━━━━━ Information given ━━━━━

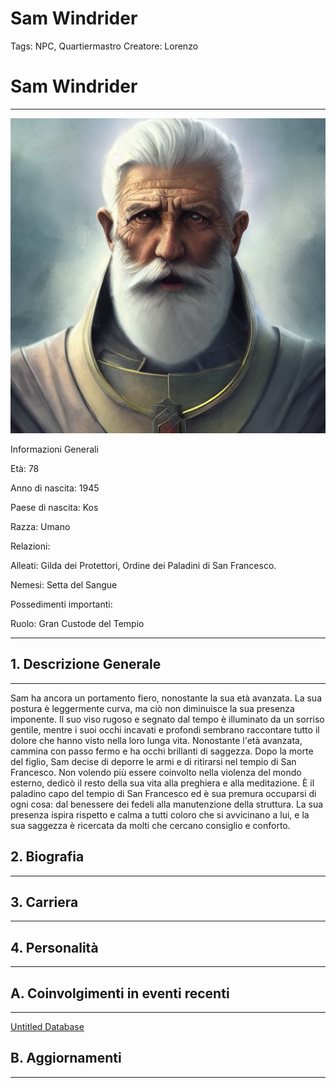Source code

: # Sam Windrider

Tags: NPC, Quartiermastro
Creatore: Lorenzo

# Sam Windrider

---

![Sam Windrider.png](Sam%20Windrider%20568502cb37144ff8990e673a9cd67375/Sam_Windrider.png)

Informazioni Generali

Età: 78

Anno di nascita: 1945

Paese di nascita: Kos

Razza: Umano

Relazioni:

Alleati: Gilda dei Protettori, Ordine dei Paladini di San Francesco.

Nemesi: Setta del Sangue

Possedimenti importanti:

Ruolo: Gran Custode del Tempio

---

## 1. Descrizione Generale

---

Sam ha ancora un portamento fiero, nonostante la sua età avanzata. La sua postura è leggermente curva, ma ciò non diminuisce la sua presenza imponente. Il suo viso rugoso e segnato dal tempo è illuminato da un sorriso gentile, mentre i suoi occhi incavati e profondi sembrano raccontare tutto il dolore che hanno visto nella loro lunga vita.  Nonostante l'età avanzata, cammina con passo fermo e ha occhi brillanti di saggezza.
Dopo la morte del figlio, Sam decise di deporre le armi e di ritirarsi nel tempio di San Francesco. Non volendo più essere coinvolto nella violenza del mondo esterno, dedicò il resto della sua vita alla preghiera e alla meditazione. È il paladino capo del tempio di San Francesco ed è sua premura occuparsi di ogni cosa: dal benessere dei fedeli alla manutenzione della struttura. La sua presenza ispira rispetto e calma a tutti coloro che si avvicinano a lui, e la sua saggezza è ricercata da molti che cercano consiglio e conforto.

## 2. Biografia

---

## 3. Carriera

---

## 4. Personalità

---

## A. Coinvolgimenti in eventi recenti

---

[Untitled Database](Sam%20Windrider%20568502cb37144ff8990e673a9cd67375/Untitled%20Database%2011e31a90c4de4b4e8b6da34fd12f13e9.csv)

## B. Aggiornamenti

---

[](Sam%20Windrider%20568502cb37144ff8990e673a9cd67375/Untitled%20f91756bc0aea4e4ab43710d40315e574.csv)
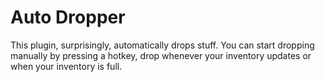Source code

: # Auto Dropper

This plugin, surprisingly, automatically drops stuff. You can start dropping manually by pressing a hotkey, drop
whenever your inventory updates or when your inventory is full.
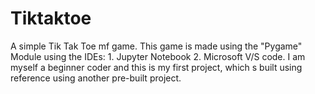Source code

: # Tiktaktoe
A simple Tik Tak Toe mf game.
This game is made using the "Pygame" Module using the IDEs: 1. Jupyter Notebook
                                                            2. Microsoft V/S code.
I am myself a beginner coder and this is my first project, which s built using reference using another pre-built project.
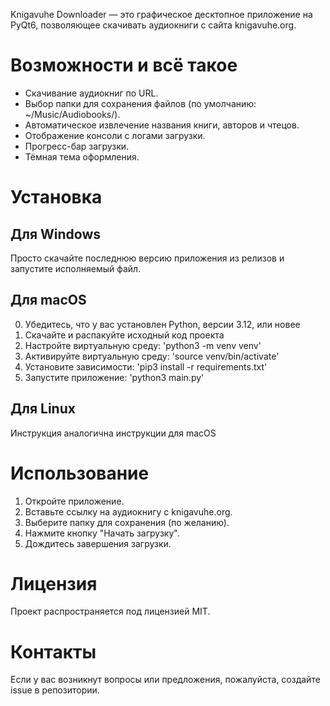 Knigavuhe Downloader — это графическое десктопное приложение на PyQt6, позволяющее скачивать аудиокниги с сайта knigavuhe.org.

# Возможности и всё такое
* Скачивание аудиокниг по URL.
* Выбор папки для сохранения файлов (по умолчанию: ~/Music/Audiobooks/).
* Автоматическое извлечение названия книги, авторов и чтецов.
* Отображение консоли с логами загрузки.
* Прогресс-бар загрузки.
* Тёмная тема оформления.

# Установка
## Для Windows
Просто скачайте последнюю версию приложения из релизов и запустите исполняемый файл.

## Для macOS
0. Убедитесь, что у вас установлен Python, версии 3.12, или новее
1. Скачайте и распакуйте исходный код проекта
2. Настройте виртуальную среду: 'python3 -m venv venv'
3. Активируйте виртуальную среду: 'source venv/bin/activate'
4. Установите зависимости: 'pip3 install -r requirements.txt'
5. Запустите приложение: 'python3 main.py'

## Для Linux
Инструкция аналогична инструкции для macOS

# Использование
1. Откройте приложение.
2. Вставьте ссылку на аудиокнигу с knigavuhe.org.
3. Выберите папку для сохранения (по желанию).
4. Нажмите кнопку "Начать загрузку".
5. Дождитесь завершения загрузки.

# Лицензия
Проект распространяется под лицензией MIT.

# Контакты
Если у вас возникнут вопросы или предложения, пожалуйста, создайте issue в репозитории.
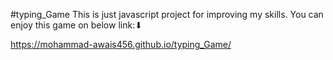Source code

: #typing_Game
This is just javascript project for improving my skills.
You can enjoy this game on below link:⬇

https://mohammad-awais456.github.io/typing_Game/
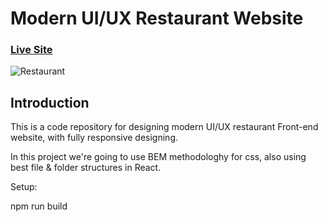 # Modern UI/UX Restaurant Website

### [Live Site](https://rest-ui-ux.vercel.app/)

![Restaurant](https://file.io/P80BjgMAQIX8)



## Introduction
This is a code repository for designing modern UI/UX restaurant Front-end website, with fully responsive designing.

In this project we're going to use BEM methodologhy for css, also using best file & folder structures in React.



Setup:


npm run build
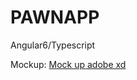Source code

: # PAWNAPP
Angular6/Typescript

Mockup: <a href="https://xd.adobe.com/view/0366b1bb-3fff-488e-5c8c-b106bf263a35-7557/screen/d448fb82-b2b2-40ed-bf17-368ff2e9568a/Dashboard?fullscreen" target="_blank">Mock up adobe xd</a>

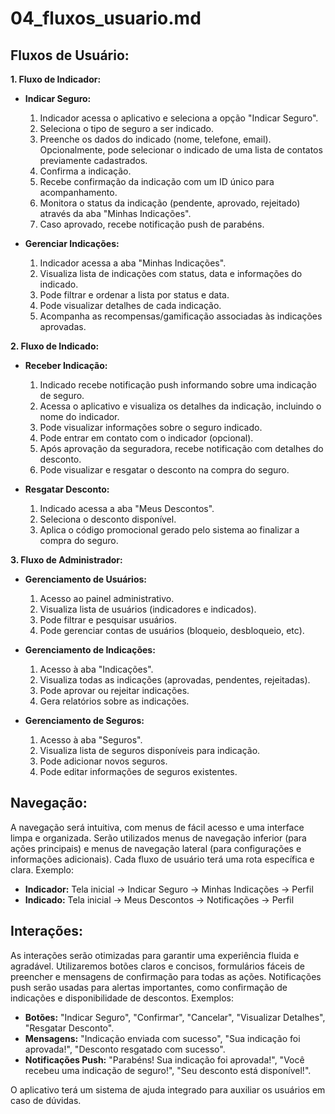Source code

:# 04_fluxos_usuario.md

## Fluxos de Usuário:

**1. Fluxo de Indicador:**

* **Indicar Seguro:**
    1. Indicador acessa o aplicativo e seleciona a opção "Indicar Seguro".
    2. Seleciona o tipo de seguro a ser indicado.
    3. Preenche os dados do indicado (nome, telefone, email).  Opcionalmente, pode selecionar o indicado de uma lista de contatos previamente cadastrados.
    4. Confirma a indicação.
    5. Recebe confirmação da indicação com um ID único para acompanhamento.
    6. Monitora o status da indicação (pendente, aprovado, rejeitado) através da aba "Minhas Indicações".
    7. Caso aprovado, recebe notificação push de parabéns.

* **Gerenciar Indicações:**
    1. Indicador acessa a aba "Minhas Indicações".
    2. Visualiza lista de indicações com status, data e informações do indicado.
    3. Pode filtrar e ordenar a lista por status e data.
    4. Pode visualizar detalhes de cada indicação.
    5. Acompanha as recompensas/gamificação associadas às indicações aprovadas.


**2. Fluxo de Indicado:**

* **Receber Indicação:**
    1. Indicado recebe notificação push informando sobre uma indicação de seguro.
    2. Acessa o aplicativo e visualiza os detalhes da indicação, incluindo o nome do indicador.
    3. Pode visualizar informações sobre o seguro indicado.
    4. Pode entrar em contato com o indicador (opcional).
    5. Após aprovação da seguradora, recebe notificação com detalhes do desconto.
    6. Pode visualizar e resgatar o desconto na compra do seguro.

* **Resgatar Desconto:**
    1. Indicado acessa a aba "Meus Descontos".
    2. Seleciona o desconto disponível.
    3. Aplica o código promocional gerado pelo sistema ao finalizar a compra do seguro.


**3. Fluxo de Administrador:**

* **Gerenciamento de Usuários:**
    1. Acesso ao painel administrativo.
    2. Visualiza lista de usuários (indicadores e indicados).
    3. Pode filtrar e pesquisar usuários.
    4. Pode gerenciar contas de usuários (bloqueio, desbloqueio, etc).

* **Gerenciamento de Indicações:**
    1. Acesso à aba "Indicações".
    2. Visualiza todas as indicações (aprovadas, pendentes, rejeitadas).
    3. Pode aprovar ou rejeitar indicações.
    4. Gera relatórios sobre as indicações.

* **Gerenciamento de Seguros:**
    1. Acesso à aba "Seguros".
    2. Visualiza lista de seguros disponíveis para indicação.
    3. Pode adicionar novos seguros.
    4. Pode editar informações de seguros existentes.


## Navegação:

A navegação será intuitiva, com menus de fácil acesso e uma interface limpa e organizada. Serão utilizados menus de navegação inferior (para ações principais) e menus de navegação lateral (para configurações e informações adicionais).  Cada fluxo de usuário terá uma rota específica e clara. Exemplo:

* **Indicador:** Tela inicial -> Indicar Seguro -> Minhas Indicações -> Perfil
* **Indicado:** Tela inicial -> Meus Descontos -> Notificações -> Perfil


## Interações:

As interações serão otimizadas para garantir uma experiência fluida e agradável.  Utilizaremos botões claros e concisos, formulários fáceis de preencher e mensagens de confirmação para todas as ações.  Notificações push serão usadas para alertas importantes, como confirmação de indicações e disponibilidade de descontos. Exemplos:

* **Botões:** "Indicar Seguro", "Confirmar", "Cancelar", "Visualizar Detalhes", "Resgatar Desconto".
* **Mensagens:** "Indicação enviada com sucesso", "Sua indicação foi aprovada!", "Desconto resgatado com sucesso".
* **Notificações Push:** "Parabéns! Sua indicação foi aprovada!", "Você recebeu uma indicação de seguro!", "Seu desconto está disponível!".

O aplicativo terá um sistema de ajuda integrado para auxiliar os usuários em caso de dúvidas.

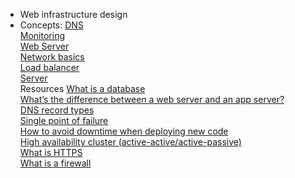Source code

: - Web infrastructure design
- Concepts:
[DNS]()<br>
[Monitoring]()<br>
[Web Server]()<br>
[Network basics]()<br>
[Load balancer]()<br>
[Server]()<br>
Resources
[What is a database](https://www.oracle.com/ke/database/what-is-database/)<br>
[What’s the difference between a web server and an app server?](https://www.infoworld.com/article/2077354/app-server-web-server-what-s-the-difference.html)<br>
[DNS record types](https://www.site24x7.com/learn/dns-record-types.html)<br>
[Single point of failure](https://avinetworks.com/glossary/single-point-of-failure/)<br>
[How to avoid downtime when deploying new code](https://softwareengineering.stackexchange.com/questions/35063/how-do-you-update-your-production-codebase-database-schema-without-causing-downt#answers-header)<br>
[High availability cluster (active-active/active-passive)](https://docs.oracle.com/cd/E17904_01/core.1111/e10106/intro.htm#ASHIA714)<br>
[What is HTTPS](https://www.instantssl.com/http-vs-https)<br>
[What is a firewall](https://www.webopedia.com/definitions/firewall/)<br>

━━━━━

What to produce:
Would you copy, word for word, only the lines above from the one containing "### [Live Site](https://rest-ui-ux.vercel.app/)" through the one containing "1. Indicador acessa a", both included, and please leave out the pictures?

Completed task:
### [Live Site](https://rest-ui-ux.vercel.app/)

![Restaurant](https://file.io/P80BjgMAQIX8)



## Introduction
This is a code repository for designing modern UI/UX restaurant Front-end website, with fully responsive designing.

In this project we're going to use BEM methodologhy for css, also using best file & folder structures in React.



Setup:


npm run build
Source code

: # PAWNAPP
Angular6/Typescript

Mockup: <a href="https://xd.adobe.com/view/0366b1bb-3fff-488e-5c8c-b106bf263a35-7557/screen/d448fb82-b2b2-40ed-bf17-368ff2e9568a/Dashboard?fullscreen" target="_blank">Mock up adobe xd</a>

Source code

:# 04_fluxos_usuario.md

## Fluxos de Usuário:

**1. Fluxo de Indicador:**

* **Indicar Seguro:**
    1. Indicador acessa o aplicativo e seleciona a opção "Indicar Seguro".
    2. Seleciona o tipo de seguro a ser indicado.
    3. Preenche os dados do indicado (nome, telefone, email).  Opcionalmente, pode selecionar o indicado de uma lista de contatos previamente cadastrados.
    4. Confirma a indicação.
    5. Recebe confirmação da indicação com um ID único para acompanhamento.
    6. Monitora o status da indicação (pendente, aprovado, rejeitado) através da aba "Minhas Indicações".
    7. Caso aprovado, recebe notificação push de parabéns.

* **Gerenciar Indicações:**
    1. Indicador acessa a aba "Minhas Indicações".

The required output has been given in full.